* [REQUIRED WORK]
Using "System" as the search string, find the matching lines below and copy them.

*** PROVIDED DATA ***

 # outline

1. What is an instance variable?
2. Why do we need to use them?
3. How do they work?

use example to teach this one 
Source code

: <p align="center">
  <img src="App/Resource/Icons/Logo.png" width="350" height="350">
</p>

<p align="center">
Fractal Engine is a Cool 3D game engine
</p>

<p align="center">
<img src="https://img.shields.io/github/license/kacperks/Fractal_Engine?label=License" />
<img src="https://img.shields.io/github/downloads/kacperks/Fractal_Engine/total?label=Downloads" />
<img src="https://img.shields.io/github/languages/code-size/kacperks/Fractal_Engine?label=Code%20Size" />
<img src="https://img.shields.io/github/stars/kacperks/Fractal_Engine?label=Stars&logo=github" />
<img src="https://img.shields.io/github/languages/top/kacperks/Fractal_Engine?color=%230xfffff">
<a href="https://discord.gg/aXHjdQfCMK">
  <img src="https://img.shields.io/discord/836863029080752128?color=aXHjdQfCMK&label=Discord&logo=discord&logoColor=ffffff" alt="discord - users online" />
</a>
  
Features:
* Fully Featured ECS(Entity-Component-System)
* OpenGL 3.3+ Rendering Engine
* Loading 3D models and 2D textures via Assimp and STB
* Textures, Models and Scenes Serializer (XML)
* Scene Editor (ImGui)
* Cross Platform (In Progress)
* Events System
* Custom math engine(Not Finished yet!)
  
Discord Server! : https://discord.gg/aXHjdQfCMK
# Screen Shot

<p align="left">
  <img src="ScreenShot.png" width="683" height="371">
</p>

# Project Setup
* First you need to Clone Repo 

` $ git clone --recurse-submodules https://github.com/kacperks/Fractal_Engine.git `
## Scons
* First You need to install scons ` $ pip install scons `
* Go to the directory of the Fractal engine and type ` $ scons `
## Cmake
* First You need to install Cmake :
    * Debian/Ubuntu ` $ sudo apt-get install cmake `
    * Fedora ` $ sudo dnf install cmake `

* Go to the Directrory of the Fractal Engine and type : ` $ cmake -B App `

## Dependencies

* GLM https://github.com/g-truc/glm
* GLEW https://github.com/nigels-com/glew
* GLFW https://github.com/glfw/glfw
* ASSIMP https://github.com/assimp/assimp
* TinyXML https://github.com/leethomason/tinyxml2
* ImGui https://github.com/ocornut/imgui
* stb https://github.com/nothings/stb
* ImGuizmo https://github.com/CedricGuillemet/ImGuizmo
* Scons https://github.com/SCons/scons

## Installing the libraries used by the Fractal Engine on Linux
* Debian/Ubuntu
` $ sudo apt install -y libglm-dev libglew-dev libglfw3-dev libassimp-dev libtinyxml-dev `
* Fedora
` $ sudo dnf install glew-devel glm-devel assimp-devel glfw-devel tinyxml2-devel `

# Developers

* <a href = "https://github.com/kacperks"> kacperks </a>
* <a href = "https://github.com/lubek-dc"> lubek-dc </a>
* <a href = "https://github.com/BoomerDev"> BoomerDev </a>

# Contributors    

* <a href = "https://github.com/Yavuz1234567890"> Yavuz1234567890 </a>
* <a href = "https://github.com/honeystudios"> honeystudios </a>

*** End of PROVIDED DATA ***

* [YOUR SOLUTION]
* Fully Featured ECS(Entity-Component-System)
* Events System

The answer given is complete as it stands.